EXERCISE >> Return the lines of the data below in which the string "Community" occurs.

(Collected data entries)

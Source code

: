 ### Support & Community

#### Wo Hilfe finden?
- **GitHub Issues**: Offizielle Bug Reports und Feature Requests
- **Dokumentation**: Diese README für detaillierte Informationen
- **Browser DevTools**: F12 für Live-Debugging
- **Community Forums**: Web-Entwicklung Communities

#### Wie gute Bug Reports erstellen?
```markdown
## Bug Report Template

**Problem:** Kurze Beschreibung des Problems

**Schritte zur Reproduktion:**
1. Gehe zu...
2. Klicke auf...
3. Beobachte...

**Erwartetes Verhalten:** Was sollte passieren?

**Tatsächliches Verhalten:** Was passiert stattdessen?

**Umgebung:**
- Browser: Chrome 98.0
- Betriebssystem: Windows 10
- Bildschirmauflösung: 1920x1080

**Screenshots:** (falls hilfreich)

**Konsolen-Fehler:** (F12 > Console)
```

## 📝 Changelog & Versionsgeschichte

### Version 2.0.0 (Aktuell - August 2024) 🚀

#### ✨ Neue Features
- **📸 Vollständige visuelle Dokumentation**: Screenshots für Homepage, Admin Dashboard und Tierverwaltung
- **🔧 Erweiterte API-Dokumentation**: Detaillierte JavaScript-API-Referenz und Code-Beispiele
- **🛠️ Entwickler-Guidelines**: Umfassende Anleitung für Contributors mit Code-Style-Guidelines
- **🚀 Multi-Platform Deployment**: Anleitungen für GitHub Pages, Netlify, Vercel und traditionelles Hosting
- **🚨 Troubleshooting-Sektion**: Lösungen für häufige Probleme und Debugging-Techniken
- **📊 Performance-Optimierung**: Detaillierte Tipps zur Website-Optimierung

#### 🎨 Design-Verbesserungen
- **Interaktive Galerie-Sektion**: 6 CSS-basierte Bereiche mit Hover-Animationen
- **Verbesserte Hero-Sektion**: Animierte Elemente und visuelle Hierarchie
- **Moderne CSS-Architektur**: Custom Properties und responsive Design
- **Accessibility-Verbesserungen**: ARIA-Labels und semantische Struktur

ANSWER TO THE EXERCISE >>
: ### Support & Community
- **Community Forums**: Web-Entwicklung Communities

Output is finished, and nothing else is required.